:: Exercise prompt ::
Search the data for the string "image" and gather each line it is in.

:: Available records ::

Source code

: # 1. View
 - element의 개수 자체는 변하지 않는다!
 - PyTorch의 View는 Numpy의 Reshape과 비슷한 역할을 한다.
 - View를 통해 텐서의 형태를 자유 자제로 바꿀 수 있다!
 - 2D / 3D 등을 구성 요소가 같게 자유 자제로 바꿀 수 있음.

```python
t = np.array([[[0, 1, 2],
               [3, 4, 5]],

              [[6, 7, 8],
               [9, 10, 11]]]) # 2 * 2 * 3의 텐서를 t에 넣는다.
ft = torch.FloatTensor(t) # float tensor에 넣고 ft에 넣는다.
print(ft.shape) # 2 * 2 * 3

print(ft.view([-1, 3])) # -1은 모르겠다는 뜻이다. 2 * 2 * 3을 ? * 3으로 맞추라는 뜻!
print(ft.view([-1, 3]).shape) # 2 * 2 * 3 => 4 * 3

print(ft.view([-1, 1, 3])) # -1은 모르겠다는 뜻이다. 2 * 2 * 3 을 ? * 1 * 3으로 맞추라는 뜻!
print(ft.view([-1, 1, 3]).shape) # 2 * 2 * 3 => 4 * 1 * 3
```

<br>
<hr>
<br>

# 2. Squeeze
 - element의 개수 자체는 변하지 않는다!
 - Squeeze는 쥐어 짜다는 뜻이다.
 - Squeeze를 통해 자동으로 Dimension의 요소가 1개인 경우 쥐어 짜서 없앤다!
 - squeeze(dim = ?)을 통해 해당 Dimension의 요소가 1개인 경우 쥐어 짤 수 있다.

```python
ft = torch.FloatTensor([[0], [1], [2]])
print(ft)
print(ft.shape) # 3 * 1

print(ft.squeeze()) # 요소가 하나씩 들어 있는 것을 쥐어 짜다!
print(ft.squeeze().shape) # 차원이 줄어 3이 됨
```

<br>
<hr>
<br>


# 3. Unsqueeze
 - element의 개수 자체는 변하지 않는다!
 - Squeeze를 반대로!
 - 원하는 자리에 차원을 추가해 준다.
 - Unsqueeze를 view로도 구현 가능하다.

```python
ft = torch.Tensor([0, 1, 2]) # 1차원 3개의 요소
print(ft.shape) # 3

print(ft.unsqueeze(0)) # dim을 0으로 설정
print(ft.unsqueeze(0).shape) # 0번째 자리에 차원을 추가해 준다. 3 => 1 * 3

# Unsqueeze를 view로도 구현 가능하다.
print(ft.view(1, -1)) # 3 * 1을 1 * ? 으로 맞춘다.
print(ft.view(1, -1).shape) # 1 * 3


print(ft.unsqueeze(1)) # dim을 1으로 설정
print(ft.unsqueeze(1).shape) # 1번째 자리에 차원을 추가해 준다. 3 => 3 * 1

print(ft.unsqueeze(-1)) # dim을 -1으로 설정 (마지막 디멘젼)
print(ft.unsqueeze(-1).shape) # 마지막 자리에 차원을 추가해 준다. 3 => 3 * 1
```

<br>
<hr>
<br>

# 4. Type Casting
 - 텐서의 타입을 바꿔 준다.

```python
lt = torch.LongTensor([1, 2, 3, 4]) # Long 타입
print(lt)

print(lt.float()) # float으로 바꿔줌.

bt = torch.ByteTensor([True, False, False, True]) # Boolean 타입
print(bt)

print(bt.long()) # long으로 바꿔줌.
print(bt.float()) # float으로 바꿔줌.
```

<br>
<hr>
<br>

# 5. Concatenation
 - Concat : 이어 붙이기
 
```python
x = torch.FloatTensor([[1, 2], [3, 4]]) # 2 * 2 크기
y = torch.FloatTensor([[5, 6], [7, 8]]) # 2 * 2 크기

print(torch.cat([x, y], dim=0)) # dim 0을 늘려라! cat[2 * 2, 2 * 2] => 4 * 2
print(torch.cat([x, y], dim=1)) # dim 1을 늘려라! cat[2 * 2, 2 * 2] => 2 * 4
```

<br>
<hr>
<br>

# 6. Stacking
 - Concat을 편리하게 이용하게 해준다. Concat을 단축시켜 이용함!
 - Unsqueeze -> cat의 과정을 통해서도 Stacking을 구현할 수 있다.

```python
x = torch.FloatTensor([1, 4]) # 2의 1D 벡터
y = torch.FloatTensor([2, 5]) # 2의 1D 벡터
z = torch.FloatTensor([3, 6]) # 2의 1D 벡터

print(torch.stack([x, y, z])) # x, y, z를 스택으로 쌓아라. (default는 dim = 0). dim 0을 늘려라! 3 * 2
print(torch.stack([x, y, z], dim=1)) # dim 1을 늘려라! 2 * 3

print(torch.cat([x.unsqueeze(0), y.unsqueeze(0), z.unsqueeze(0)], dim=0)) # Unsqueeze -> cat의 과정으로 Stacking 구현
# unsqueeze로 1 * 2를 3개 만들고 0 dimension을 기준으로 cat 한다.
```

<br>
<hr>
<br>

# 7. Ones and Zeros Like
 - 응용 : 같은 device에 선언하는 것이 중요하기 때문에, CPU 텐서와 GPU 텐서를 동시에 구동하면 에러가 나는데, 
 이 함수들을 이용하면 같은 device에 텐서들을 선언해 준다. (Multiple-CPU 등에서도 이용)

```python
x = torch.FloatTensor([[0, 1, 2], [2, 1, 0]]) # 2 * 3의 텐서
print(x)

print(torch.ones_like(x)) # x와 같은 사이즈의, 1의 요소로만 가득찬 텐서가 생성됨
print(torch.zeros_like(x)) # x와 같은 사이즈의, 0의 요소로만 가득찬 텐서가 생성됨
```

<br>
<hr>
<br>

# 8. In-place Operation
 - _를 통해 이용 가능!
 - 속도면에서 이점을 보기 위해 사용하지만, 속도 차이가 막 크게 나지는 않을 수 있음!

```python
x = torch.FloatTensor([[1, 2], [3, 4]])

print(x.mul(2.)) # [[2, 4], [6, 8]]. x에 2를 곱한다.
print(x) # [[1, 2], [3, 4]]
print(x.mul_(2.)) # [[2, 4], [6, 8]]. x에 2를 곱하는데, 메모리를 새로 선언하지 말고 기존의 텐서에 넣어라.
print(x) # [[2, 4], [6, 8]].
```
...
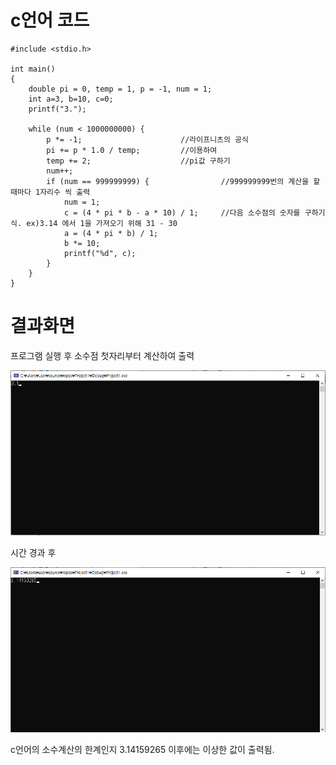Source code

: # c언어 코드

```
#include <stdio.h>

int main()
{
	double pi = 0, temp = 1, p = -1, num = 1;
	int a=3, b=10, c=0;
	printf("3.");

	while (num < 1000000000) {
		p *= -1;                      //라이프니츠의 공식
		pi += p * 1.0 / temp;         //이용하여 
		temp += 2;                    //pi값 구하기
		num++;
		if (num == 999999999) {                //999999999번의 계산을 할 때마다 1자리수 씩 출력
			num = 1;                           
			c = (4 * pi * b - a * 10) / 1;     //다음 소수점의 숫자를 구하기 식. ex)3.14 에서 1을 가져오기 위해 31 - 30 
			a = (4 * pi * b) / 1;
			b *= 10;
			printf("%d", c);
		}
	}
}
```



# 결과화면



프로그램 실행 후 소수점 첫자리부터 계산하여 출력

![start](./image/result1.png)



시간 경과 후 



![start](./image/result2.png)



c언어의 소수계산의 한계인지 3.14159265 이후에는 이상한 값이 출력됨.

:: Response below ::
![start](./image/result1.png)
![start](./image/result2.png)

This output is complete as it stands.